What this task involves:
A faithful, complete transcript of the entries below, without pictures, should be returned.

Provided material:
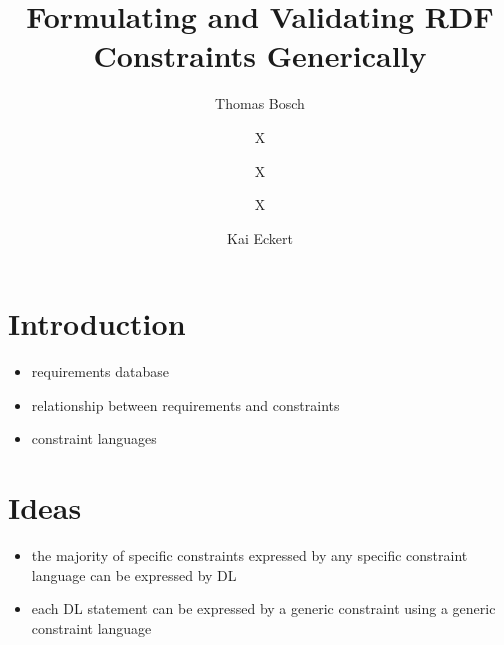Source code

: \documentclass{llncs}
\begin{document}
%
%
\title{Formulating and Validating RDF Constraints Generically}
%
%
\author{Thomas Bosch \and X \and X \and X \and Kai Eckert}
%
%

\maketitle              %

\begin{abstract}


\end{abstract}
%


\section{Introduction}

\begin{itemize}
	\item requirements database
	\item relationship between requirements and constraints
	\item constraint languages
\end{itemize}

\section{Ideas}

\begin{itemize}
	\item the majority of specific constraints expressed by any specific constraint language can be expressed by DL
	\item each DL statement can be expressed by a generic constraint using a generic constraint language
\end{itemize}
\end{document}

Written reply:
Source code

: \documentclass{llncs}
\begin{document}
%
%
\title{Formulating and Validating RDF Constraints Generically}
%
%
\author{Thomas Bosch \and X \and X \and X \and Kai Eckert}
%
%

\maketitle              %

\begin{abstract}


\end{abstract}
%


\section{Introduction}

\begin{itemize}
	\item requirements database
	\item relationship between requirements and constraints
	\item constraint languages
\end{itemize}

\section{Ideas}

\begin{itemize}
	\item the majority of specific constraints expressed by any specific constraint language can be expressed by DL
	\item each DL statement can be expressed by a generic constraint using a generic constraint language
\end{itemize}
\end{document}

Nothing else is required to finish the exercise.